14 thoughts on “mexican pork ribs with creamy cheese grits”

  1. 4 stars
    Since discovering your website, this is the second recipe I’ve made from it this week. It’s a well-written, enjoyable site and it doesn’t distract the reader with boring stories of their lives, kids, past travels, or other topics unrelated to the recipe. Well done! Now, onto my comments….
    I think I would call this recipe “New Mexican” rather than Mexican. As you noted, the proper chile powder is essential (I used ancho), and is a far cry from traditional ribs–and I was looking for a change from my usual technique, and the southwestern flavors were intriguing.
    While I thought the rub allowed the flavor of the pork to shine nicely, I still thought it needed something more. I’m not sure what that is (as I’ve only made it once). Perhaps some black pepper, or smoked and/or hot paprika, or some Mexican oregano into the blend. We’ll see.
    The “sauce,” such as it is, is tricky to meld into the ribs. It’s chunky, not “saucy” (or at least that’s how mine came out), with little moisture to braise in. How, exactly, you toss a cut up rack into a pot/skillet of sauce to simmer well, I don’t know; and it’s a step I’m not sure is necessary, as the ribs have already cooked. Next time I will do one of two things: place the cut ribs in a large skillet (in which the sauce was made) on top of the sauce, cover, and “steam” the ribs for a short time so the flavors of the sauce begin to imbue themselves into the ribs. Or, as I said, just ditch the whole step, serve some ribs over the polenta/grits, and top with the sauce (or reverse it, i.e., ribs over sauce, perhaps).
    The “grits” cooked super-fast in the broth. Like five minutes, not twenty. Blending the corn meal VERY gradually (advise your readers to use a whisk!!), which I did, prevents lumps, too. The butter and heavy cream made them flavorful, but not rich; a very nice accompaniment.
    Lastly, this “style” of ribs could inspire other variations. For example, I’m toying with the idea of using this technique and making a “Cajun” option (a different rub and maybe a “Holy Trinity” sauce), and serving it over traditional hominy cheese grits.
    But before I do, I have some more of your other recipes to try… 😉

    • Thanks for the detailed review and for sharing ideas. I love that you are taking this recipe and making it your own!

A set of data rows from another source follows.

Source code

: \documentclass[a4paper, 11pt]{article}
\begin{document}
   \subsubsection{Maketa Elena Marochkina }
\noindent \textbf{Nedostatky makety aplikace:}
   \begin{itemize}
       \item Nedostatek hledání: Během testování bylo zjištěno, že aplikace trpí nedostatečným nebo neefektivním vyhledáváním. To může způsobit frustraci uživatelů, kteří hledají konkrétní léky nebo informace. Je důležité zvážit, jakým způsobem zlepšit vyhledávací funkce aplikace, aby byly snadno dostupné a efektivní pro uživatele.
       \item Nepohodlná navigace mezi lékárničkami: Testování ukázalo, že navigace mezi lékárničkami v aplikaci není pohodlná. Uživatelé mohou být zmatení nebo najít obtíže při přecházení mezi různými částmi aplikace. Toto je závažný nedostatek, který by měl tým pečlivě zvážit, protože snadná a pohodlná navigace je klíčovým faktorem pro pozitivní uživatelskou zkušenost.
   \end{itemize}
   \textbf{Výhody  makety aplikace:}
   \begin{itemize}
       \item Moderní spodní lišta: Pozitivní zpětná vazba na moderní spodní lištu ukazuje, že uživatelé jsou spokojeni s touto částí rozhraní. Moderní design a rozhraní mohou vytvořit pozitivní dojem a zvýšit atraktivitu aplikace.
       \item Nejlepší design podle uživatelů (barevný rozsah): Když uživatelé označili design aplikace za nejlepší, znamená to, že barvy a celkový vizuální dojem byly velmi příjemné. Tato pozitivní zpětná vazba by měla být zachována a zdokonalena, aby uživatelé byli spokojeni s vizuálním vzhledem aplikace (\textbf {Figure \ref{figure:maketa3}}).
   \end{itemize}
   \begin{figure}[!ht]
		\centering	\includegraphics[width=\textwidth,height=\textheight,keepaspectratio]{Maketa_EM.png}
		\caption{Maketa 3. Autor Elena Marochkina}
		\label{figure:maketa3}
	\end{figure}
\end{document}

  2. Oh my! Meat lover heaven right here. I have never used fire roasted tomatoes before but I think I may need to pick up a can now to try this out! 🙂 This looks so flavour-intensive, I absolutely love it. To be honest I have never had good grits before but I know Terry loves it so I will need to check out these cheesy goodness!

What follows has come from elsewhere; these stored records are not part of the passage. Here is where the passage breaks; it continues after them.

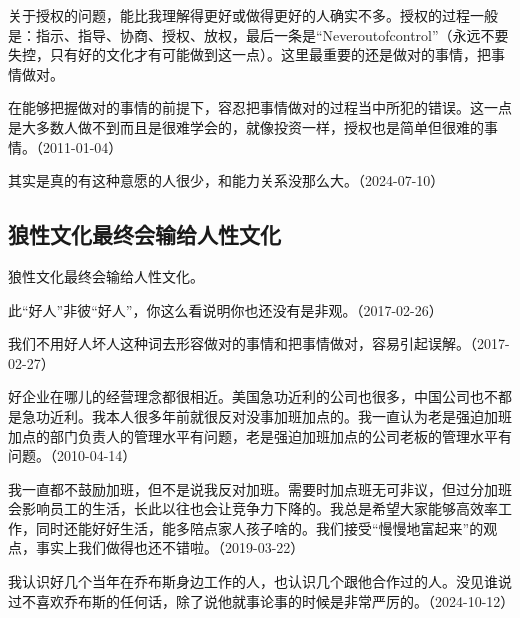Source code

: 
关于授权的问题，能比我理解得更好或做得更好的人确实不多。授权的过程一般是：指示、指导、协商、授权、放权，最后一条是“Neveroutofcontrol”（永远不要失控，只有好的文化才有可能做到这一点）。这里最重要的还是做对的事情，把事情做对。

在能够把握做对的事情的前提下，容忍把事情做对的过程当中所犯的错误。这一点是大多数人做不到而且是很难学会的，就像投资一样，授权也是简单但很难的事情。（2011-01-04）


其实是真的有这种意愿的人很少，和能力关系没那么大。（2024-07-10）

\subsection{狼性文化最终会输给人性文化}


狼性文化最终会输给人性文化。

此“好人”非彼“好人”，你这么看说明你也还没有是非观。（2017-02-26）

我们不用好人坏人这种词去形容做对的事情和把事情做对，容易引起误解。（2017-02-27）


好企业在哪儿的经营理念都很相近。美国急功近利的公司也很多，中国公司也不都是急功近利。我本人很多年前就很反对没事加班加点的。我一直认为老是强迫加班加点的部门负责人的管理水平有问题，老是强迫加班加点的公司老板的管理水平有问题。（2010-04-14）

我一直都不鼓励加班，但不是说我反对加班。需要时加点班无可非议，但过分加班会影响员工的生活，长此以往也会让竞争力下降的。我总是希望大家能够高效率工作，同时还能好好生活，能多陪点家人孩子啥的。我们接受“慢慢地富起来”的观点，事实上我们做得也还不错啦。（2019-03-22）


我认识好几个当年在乔布斯身边工作的人，也认识几个跟他合作过的人。没见谁说过不喜欢乔布斯的任何话，除了说他就事论事的时候是非常严厉的。（2024-10-12）

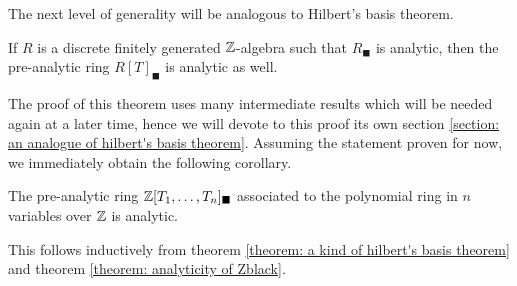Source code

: The next level of generality will be analogous to Hilbert's basis theorem.
\begin{theorem}
	\label{theorem: a kind of hilbert's basis theorem}
	
	If $R$ is a discrete finitely generated $\Z$-algebra such that $R_\blacksquare$ is analytic, then the pre-analytic ring $R[T]_\blacksquare$ is analytic as well.
\end{theorem}
The proof of this theorem uses many intermediate results which will be needed again at a later time, hence we will devote to this proof its own section \ref{section: an analogue of hilbert's basis theorem}. Assuming the statement proven for now, we immediately obtain the following corollary.
\begin{corollary}
	\label{corollary: analyticity of Ablack for finitely generated free Z-algebras}
	
	The pre-analytic ring $\Z[T_1,\dots, T_n]_\blacksquare$ associated to the polynomial ring in $n$ variables over $\Z$ is analytic.
\end{corollary}
\begin{shortproof}
	This follows inductively from theorem \ref{theorem: a kind of hilbert's basis theorem} and theorem \ref{theorem: analyticity of Zblack}.
\end{shortproof}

    • Fire roasted tomatoes is an ingredient I started using after watching Rick Bayless’ Mexico – One plate at a time. He uses them everywhere and I really like them in any Mexican or Tex-Mex dish that uses canned tomatoes. Muir Glen are my fave if you can get them. The grits are really just polenta with marketing… Can’t get hominy up north.

  3. I’m always looking for a good recipe that does not involve smoking or grilling ribs. (We live in an apartment.) This is perfect! And it definitely has a casual/yet gourmet type of feel that is definitely my favorite thing.

    • I’m a huge fan of ribs and a huge fan of braises (especially in the winter). This one is a way I get my rib fix when it’s too cold to make BBQ.

  4. 5 stars
    Romain, you are speaking my language here! Ribs are pretty much my favorite food ever and you’ve managed to take everything I love about them and elevate all those delicious qualities. The dish looks so elegant and delicious. I’ll be making this over the weekend! 🙂

  5. Ohhh, this looks sooooo good! I love ribs, but have always relied on trusty BBQ sauce. I like this new take! And I love when I can prepare components ahead of time for a quicker assembly. It let’s me spend time with family and friends instead of in the kitchen!

    • It’s totally different from BBQ ribs. I love BBQ ribs but it’s nice to mix things up. This is a braise. Think pork stew.